*** Opening of INPUT RECORDS ***

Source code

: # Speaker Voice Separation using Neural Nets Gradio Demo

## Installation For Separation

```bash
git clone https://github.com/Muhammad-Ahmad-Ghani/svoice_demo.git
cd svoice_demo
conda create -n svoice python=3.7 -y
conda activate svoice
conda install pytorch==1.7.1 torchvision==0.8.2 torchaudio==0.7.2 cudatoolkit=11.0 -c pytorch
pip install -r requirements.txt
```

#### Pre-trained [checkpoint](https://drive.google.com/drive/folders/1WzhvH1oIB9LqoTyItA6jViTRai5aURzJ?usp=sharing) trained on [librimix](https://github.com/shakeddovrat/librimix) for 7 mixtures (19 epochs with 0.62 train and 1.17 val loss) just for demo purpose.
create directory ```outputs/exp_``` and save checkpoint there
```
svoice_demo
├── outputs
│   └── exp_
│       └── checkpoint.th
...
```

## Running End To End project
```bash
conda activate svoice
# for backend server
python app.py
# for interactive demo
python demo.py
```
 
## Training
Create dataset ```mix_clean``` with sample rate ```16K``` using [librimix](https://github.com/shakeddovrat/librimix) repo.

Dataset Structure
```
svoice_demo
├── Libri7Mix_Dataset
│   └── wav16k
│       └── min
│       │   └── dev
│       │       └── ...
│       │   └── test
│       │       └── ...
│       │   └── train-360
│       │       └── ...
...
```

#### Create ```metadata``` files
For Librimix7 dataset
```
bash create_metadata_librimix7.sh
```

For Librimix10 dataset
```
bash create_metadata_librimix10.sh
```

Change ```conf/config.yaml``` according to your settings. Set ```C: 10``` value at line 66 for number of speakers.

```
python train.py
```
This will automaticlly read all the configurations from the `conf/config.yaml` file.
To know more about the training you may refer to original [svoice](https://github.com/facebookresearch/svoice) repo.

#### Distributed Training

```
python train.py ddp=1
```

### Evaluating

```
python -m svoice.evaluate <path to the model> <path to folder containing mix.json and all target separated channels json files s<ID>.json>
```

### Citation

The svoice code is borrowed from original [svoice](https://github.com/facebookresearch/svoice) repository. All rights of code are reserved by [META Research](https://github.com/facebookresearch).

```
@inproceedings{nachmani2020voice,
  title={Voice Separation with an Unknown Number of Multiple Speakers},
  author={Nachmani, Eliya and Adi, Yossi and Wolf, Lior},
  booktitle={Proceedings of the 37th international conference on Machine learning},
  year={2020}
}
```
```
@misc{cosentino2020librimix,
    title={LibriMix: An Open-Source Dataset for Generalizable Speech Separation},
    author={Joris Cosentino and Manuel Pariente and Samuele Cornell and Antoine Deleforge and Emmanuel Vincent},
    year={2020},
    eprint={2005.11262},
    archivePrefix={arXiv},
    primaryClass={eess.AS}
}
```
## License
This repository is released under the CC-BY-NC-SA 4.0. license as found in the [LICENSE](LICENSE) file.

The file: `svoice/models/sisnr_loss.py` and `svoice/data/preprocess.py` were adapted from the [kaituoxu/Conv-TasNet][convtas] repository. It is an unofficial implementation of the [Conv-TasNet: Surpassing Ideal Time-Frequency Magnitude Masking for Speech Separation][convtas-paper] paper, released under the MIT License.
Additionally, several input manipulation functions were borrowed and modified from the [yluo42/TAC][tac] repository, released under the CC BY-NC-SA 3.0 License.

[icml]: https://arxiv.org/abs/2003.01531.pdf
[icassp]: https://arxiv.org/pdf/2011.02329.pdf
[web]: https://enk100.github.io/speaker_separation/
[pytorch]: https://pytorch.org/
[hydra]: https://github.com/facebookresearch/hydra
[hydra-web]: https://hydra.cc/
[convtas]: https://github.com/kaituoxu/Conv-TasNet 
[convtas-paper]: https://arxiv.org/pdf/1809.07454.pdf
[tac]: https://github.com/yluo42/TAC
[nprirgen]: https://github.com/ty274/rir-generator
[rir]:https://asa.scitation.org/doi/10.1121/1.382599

*** Close of INPUT RECORDS ***
*** Opening of INPUT RECORDS ***

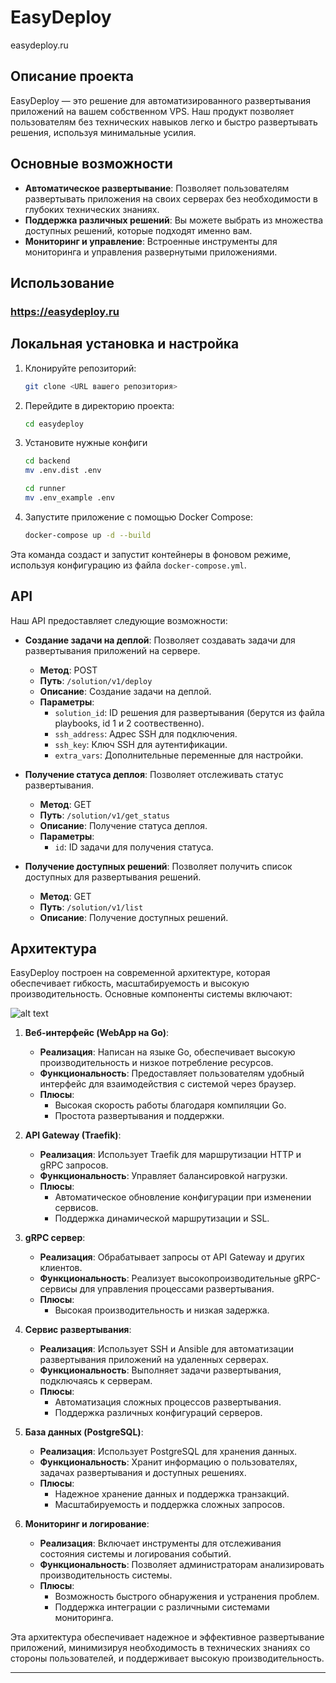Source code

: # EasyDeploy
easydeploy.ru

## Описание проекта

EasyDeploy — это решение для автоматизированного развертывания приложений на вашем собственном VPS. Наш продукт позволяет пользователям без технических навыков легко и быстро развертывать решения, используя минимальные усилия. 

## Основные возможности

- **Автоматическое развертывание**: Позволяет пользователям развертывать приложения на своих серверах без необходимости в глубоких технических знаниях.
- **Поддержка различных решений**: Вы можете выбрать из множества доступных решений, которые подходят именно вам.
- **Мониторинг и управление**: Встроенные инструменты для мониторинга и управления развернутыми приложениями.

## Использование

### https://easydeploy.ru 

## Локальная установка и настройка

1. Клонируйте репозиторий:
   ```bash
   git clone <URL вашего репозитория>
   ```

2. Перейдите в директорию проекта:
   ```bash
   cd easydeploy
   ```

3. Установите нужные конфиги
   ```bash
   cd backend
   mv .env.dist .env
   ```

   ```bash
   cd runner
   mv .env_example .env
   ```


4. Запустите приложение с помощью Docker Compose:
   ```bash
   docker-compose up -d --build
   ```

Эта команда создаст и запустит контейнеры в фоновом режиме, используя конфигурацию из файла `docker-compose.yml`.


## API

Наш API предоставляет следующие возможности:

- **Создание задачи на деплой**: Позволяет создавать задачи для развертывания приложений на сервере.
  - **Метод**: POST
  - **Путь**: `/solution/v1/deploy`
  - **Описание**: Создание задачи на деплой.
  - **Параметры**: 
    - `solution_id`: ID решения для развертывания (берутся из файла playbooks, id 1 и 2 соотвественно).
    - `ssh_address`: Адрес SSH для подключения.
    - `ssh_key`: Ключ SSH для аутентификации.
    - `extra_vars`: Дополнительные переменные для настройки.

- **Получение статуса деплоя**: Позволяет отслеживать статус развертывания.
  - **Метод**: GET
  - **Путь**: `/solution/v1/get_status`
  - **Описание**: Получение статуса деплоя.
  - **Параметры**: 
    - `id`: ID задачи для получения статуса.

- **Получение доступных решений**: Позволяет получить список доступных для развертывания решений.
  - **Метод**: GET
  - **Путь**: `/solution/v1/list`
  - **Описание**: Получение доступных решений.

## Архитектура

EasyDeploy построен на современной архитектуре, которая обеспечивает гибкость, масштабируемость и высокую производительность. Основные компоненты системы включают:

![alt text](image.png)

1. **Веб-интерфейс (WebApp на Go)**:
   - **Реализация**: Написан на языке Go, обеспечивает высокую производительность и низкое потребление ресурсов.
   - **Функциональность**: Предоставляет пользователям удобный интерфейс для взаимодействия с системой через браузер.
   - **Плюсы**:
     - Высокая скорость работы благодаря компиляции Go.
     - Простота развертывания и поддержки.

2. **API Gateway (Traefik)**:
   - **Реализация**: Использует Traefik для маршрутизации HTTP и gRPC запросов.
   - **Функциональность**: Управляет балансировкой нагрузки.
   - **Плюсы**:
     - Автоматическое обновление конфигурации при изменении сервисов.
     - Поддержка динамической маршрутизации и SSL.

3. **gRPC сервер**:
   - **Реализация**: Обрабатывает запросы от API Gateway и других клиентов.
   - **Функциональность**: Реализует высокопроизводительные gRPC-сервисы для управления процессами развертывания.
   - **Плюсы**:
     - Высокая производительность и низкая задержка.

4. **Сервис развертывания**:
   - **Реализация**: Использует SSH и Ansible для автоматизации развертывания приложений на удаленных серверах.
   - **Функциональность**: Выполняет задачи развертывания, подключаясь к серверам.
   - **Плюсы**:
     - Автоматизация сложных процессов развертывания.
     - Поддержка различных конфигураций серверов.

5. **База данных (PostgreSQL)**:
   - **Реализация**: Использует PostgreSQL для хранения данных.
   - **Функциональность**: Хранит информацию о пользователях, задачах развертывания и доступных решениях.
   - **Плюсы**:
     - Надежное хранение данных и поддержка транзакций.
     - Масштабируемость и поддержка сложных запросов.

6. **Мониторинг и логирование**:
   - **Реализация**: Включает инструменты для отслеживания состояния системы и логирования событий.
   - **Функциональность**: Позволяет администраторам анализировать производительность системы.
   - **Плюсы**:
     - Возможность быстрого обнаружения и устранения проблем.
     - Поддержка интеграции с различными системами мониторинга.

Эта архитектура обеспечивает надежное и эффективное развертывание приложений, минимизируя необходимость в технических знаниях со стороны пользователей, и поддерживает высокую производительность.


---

*** Close of INPUT RECORDS ***

WHAT THIS TASK INVOLVES | Every line of the data that includes the word "развертывать" should be copied.

SOLUTION BELOW |
EasyDeploy — это решение для автоматизированного развертывания приложений на вашем собственном VPS. Наш продукт позволяет пользователям без технических навыков легко и быстро развертывать решения, используя минимальные усилия. 
- **Автоматическое развертывание**: Позволяет пользователям развертывать приложения на своих серверах без необходимости в глубоких технических знаниях.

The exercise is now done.